Ego, Economy, Ecology

Good morning!

After the rainy days we have now moistened soft greens all over. When we see plants, we are amazed at their rapid growth in harmony with the sun, air, and water.

When we sit in zazen (chan: jhâna: dhyâna), we become in free full function, in total harmony with universal truth, goodness, beauty, and holiness, like a heron in a snow field.

There are no ego, economy, or ecology problems. As we sit, we stop our karmas and are without delusion, craving, and anger, thus no meism, materialism, and militarism.

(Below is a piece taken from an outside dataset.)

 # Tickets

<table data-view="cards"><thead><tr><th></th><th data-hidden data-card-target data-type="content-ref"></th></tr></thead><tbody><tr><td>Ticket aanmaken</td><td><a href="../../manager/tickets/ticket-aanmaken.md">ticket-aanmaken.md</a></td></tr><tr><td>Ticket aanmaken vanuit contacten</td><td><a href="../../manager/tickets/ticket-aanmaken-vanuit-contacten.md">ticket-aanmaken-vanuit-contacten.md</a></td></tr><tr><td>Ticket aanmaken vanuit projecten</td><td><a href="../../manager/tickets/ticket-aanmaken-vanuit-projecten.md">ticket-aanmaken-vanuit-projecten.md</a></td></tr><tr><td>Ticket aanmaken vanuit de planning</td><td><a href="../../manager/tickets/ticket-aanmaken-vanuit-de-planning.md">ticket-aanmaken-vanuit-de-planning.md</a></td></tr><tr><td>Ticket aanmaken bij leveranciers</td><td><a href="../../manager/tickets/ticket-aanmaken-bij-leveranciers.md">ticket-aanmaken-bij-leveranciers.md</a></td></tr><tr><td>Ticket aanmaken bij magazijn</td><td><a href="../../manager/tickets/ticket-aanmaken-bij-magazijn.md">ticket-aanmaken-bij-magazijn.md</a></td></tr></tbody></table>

However, when we move, karmas start, and ego, economy, and ecology problems appear. When we have ego or self, we have other, with competition and conflict.

Ego wants to protect itself, so it builds eco (from Greek oikos: house), and starts economy (oikos-nomos: small private home norm) and ecological (oikos-logos: large public home truth) problems. It exploits and even exterminates others. This is our present problem.

Our sciences and technologies have advanced so much that we have been demanding our private economy and damaging our public ecology, digging up our source and root of life.

Due to excess ego problems we have been experiencing a large scale global economic meltdown. So, we now need our economic and ecological ethics.

Ego infatuation has built cities and civilizations (= urbanization) in a pyramidal power system with discrimination, exploitation, and extermination and with the help of the monetary system.

Money accumulates and collects more power and matter. Now it is buying our major modern institutions, nations, corporations, media, education, and religion.

The Occupy movement has pointed out that 1% or 0.001% exploit 99% or 99.999% — and much more when we count other species and generations.

Religions give us fundamental precepts and commandments to not kill, steal, lie, or have misconduct between men and women, generations, and genuses.

These four principles were given as directives by the Declaration toward a Global Ethic by the Parliament of World’s Religions in Chicago in 1993.*

Ecology is like the ocean, and economy is like foam or a bubble, so the Declaration should work in harmony with that. In the same way, ego should work in harmony with the ecology.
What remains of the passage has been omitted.